Indeed, the Fund may well make the problem worse as New Zealanders mistakenly believe Mr Cullen and rely on the government to save for them.

The Fund doesn't improve the performance of New Zealand's economic performance in any way, shape or form. It simply shifts assets from the private sector to the state. The higher taxes needed to beef-up the fund in the early years will cripple New Zealand's performance. So too will the poorer allocation of capital that a state-run Fund will produce.

3. It's a state-run monopoly
The Fund is a monster. It peaks at 50 percent of GDP. That's a fund over $50 billion dollars in today's terms.

Mr Cullen's Monster Fund would be stuffed with enough money to purchase every share in every public company listed in New Zealand - this is nothing but socialism by stealth disguised as a more secure retirement.

The Fund is run as a state monopoly with all the eggs in one basket.

The Fund in this respect is the opposite of Winston Peter's compulsory scheme. Under Mr Peters' scheme, we would each have our pension account under our own control. Not so under Mr Cullen's scheme. His is a monster Fund, centralised and state-run.

The Fund is to be managed by politically appointed Guardians. The Fund will be politically driven just like TVNZ, NZ Post and Timberlands as SOEs have found themselves politically driven over who they hire (Kit Richards), what they pay (TV newsreaders), and where they invest (Jim's Bank).

Political interference will severely compromise the Fund's commercial operation. The Alliance already wants to constrain the Fund's ability to invest overseas while the Greens want to restrict the Fund's investment to what they deem to be ethical.

The Fund at 50 percent of GDP will distort financial markets. The prudent thing for such a Fund before the last election would have been to increase its off-shore investments thereby weakening the dollar and driving up interest rates. It's hard to see politicians not meddling in such decisions.

The Guardians are always going to be treading a fine line between getting the best return for taxpayers and satisfying their political masters. Taxpayers will be the losers.

A State-run Monster Fund will mean the state carrying more debt and more assets than it otherwise would. That exposes the government's balance sheet to greater fiscal risk. Certainly, foreign exchange movements will bash the Fund about year to year.

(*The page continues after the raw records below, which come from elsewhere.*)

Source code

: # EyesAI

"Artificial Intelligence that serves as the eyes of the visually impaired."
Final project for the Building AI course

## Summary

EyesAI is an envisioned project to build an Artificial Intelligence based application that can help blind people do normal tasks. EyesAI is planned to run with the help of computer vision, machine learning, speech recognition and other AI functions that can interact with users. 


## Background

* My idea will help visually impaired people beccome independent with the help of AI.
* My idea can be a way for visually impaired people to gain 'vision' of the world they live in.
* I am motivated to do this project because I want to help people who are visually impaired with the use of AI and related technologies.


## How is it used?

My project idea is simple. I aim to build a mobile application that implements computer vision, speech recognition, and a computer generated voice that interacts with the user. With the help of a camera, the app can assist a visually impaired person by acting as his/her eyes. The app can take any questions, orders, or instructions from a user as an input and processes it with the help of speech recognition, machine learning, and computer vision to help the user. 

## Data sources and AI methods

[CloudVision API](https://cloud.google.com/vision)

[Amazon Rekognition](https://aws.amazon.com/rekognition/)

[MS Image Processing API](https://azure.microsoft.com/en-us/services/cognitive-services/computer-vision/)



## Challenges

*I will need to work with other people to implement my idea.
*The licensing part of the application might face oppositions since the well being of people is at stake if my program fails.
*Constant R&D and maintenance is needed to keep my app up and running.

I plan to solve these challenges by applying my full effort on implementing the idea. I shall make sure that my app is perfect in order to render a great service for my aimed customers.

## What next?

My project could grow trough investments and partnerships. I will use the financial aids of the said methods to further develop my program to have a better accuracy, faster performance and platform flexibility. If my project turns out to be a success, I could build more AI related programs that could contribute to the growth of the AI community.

For example, if the government was still carrying the net foreign debt that it was carrying just 10 years ago, last year's foreign exchange movements would have knocked $2,300 million off the operating surplus and plunged the government into savage deficit.

4. Cullen doesn't fund the Fund
The scheme depends upon successive Finance Ministers running surpluses of two percent or more and kicking in an average of $2,500 million a year for the next 25 years, long after Mr Cullen is just a bad memory.

Mr Cullen has yet to explain how this is to be done given that Governments have achieved the surplus necessary only eight years out of the last 50. Successive Governments up until the late 1980s ran deficits every year for 35 years.

Mr Cullen, the scheme's architect, is kicking in only $600 million and then not until 2002. Treasury figures show this to be $1,500 million short. He's then swept out of office. Nevertheless, he's planning that the next Government put in $1,200 million, which is only half what Treasury estimate is needed. In 2004, he's $770 million short.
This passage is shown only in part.